What makes the difference between group discussions where people just give their opinions, and discussions where people feel that new insights are being constructed? I think it's connected with how much people feel able to ask questions. The right use of any media is important here. In the second of the groups I was in, we noted how some social media forums have rejected flame wars, but gone to the other extreme of the "cult of nice". People can't easily act in the role critical friends within this "cult of nice", and critical friends can ask probing or challenging questions.

Now I'll try to put this together and begin to answer my question.

Effective collaborative or collective action needs, I think, not only a shared understanding of the aims and goals, and a shared rationale for the proposed actions, but also a shared understanding of the processes and inherent roles involved both in coordinating action, and acting itself. Our contemporary capitalist society seems to be exploiting an inherent weakness in human nature, to be self-centred and individualistic, and to fill our lives with noise and detached activity, to the extent that we are little able or willing to develop that necessary shared understanding. Sharing personal stories helps towards understanding the richness and complexity of each other's inner lives, which is the start of a remedy. That can underpin the kind of mutual understanding and trust that is needed for more effective communication. That is part of what we need to learn about each other.

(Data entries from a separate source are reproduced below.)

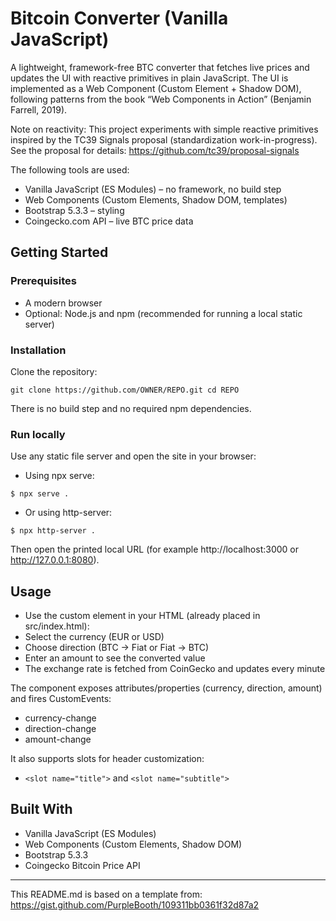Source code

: # Bitcoin Converter (Vanilla JavaScript)

A lightweight, framework-free BTC converter that fetches live prices and updates the UI with reactive primitives in plain JavaScript. The UI is implemented as a Web Component (Custom Element + Shadow DOM), following patterns from the book “Web Components in Action” (Benjamin Farrell, 2019).

Note on reactivity: This project experiments with simple reactive primitives inspired by the TC39 Signals proposal (standardization 
work-in-progress). See the proposal for details: https://github.com/tc39/proposal-signals

The following tools are used:

* Vanilla JavaScript (ES Modules) – no framework, no build step
* Web Components (Custom Elements, Shadow DOM, templates)
* Bootstrap 5.3.3 – styling
* Coingecko.com API – live BTC price data

## Getting Started

### Prerequisites

- A modern browser
- Optional: Node.js and npm (recommended for running a local static server)

### Installation

Clone the repository:
```
git clone https://github.com/OWNER/REPO.git cd REPO
``` 

There is no build step and no required npm dependencies.

### Run locally

Use any static file server and open the site in your browser:

- Using npx serve:
```
$ npx serve .
``` 
- Or using http-server:
```
$ npx http-server .
``` 

Then open the printed local URL (for example http://localhost:3000 or http://127.0.0.1:8080).

## Usage

- Use the <btc-converter> custom element in your HTML (already placed in src/index.html):
  <btc-converter currency="eur" direction="btc-to-fiat" amount="1"></btc-converter>
- Select the currency (EUR or USD)
- Choose direction (BTC → Fiat or Fiat → BTC)
- Enter an amount to see the converted value
- The exchange rate is fetched from CoinGecko and updates every minute

The component exposes attributes/properties (currency, direction, amount) and fires CustomEvents:
- currency-change
- direction-change
- amount-change

It also supports slots for header customization:
- `<slot name="title">` and `<slot name="subtitle">`

## Built With

* Vanilla JavaScript (ES Modules)
* Web Components (Custom Elements, Shadow DOM)
* Bootstrap 5.3.3
* Coingecko Bitcoin Price API

---

This README.md is based on a template from:
https://gist.github.com/PurpleBooth/109311bb0361f32d87a2

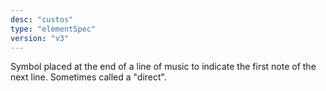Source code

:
 ```yaml
---
desc: "custos"
type: "elementSpec"
version: "v3"
---
```


Symbol placed at the end of a line of music to indicate the first note of the next
line.
Sometimes called a "direct".
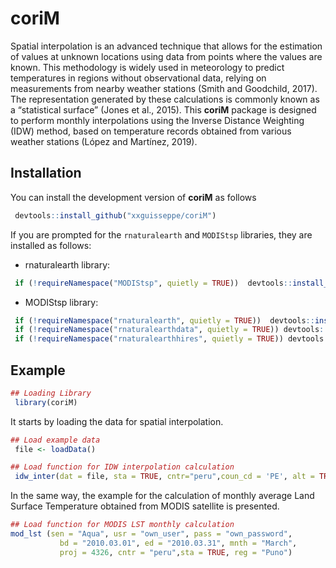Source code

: 
<!-- README.md is generated from README.Rmd. Please edit that file -->

# coriM

<!-- badges: start -->
<!-- badges: end -->

Spatial interpolation is an advanced technique that allows for the
estimation of values at unknown locations using data from points where
the values are known. This methodology is widely used in meteorology to
predict temperatures in regions without observational data, relying on
measurements from nearby weather stations (Smith and Goodchild, 2017).
The representation generated by these calculations is commonly known as
a “statistical surface” (Jones et al., 2015). This **coriM** package is
designed to perform monthly interpolations using the Inverse Distance
Weighting (IDW) method, based on temperature records obtained from
various weather stations (López and Martínez, 2019).

## Installation

You can install the development version of **coriM** as follows

``` r
 devtools::install_github("xxguisseppe/coriM")
```

If you are prompted for the `rnaturalearth` and `MODIStsp` libraries,
they are installed as follows:

- rnaturalearth library:

``` r
 if (!requireNamespace("MODIStsp", quietly = TRUE))  devtools::install_github("ropensci/MODIStsp")
```

- MODIStsp library:

``` r
 if (!requireNamespace("rnaturalearth", quietly = TRUE))  devtools::install_github("ropensci/rnaturalearth")
 if (!requireNamespace("rnaturalearthdata", quietly = TRUE)) devtools::install_github("ropensci/rnaturalearthdata")
 if (!requireNamespace("rnaturalearthhires", quietly = TRUE)) devtools::install_github("ropensci/rnaturalearthhires")
```

## Example

``` r
## Loading Library
 library(coriM)
```

It starts by loading the data for spatial interpolation.

``` r
## Load example data
 file <- loadData()

## Load function for IDW interpolation calculation
 idw_inter(dat = file, sta = TRUE, cntr="peru",coun_cd = 'PE', alt = TRUE, reg = "Puno")
```

In the same way, the example for the calculation of monthly average Land
Surface Temperature obtained from MODIS satellite is presented.

``` r
## Load function for MODIS LST monthly calculation
mod_lst (sen = "Aqua", usr = "own_user", pass = "own_password",
           bd = "2010.03.01", ed = "2010.03.31", mnth = "March",
           proj = 4326, cntr = "peru",sta = TRUE, reg = "Puno")
```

Because our culture keeps us in the dark, we need to put extra effort into learning the processes and roles involved in effective (or to use Beer's term, "viable") systems that are partly constituted by ourselves. And, I maintain, these systems cannot any longer be essentially hierarchical – as the world has becomes more complex, hierarchical control becomes less and less effective. If the study of cybernetics can be one force helping us find out what we have to learn about roles in effective non-hierarchical systems, and how to act accordingly, then bring it on! Let us even start to formulate curricula, and work out how to do apprenticeships, in and for a collaborative economy and society where there is more parity between us.